**What to do:** In the data below, find each line carrying the string "halo" and copy it out.

(Material shown)

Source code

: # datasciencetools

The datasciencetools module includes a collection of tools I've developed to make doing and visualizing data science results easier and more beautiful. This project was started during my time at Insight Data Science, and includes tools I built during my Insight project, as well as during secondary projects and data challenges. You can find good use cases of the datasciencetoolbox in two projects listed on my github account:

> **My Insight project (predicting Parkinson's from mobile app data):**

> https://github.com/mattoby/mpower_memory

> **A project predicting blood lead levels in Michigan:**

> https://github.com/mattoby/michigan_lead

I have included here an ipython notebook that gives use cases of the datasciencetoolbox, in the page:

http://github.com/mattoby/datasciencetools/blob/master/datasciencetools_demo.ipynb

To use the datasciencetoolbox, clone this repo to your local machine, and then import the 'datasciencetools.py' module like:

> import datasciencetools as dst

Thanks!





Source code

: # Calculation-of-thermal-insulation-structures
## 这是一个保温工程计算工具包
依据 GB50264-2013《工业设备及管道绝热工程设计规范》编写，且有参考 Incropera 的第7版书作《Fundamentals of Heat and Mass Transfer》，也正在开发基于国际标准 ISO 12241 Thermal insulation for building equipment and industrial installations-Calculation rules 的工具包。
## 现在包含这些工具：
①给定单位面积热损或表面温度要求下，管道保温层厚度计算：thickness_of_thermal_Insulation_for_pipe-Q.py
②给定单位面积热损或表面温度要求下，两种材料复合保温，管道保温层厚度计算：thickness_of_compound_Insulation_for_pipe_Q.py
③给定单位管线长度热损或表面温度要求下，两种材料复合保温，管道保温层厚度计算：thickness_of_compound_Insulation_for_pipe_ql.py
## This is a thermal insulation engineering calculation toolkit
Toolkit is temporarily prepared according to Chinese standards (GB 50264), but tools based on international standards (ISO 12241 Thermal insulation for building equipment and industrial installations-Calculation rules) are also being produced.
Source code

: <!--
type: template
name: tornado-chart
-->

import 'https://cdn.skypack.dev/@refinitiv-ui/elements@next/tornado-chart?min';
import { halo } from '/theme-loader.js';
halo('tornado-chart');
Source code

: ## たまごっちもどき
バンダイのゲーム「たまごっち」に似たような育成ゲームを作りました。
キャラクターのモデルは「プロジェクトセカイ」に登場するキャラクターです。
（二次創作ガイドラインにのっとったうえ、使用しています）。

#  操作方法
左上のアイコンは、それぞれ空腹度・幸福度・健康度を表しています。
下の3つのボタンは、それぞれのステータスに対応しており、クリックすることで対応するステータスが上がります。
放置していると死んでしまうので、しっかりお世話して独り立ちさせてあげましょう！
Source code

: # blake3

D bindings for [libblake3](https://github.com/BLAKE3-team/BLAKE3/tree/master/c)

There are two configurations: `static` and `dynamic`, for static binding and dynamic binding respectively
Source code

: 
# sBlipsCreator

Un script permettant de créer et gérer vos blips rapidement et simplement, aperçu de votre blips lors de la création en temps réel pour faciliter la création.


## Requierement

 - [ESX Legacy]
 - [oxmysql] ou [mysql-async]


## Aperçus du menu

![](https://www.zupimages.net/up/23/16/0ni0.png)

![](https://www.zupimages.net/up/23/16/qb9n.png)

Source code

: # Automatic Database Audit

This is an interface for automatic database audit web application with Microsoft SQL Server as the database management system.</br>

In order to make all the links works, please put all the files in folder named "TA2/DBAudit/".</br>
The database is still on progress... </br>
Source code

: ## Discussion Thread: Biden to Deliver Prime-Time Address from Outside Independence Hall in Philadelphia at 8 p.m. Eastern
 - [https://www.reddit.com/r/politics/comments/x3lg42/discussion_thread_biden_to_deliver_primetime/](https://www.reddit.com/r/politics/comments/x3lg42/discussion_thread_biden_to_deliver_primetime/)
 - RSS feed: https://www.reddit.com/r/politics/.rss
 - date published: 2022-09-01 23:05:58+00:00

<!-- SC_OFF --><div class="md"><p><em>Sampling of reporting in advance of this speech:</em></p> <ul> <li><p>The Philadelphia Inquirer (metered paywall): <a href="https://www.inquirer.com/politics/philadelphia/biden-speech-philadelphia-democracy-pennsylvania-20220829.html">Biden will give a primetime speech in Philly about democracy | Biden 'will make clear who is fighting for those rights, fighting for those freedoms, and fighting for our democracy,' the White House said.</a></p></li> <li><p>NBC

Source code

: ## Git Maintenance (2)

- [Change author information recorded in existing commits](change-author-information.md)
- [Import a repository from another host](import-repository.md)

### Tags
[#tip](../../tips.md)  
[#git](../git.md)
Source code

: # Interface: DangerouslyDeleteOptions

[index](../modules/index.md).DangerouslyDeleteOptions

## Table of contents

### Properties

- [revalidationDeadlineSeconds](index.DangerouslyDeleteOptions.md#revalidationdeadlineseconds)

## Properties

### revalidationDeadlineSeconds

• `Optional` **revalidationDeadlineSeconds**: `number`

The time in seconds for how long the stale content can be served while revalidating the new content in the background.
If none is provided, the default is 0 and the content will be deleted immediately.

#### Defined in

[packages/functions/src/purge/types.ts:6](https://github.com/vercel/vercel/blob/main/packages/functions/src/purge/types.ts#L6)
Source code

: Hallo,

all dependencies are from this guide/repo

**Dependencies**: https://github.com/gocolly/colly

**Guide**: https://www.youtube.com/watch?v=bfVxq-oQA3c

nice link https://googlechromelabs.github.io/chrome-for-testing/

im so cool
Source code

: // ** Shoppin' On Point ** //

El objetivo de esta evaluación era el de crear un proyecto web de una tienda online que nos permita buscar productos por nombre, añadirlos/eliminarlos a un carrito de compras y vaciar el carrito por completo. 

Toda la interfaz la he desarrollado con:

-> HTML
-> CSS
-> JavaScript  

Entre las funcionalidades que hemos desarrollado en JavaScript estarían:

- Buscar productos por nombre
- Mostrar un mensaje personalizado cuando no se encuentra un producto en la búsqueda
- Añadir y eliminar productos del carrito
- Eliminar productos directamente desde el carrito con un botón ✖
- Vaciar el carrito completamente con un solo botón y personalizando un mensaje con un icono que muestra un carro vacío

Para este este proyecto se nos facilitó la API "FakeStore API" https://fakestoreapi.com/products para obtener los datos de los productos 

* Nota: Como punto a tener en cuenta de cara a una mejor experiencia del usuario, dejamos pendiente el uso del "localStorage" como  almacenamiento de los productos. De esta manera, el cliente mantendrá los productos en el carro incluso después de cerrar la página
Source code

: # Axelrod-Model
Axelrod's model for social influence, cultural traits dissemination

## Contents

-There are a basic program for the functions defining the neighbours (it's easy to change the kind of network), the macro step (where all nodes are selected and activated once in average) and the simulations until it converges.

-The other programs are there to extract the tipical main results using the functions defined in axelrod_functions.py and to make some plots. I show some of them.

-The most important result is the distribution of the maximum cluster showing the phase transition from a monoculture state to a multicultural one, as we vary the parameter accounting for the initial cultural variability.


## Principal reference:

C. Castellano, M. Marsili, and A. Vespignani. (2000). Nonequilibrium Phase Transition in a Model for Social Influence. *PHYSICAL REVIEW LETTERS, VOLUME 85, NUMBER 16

(End Material shown)

**The completed task:**
import { halo } from '/theme-loader.js';
halo('tornado-chart');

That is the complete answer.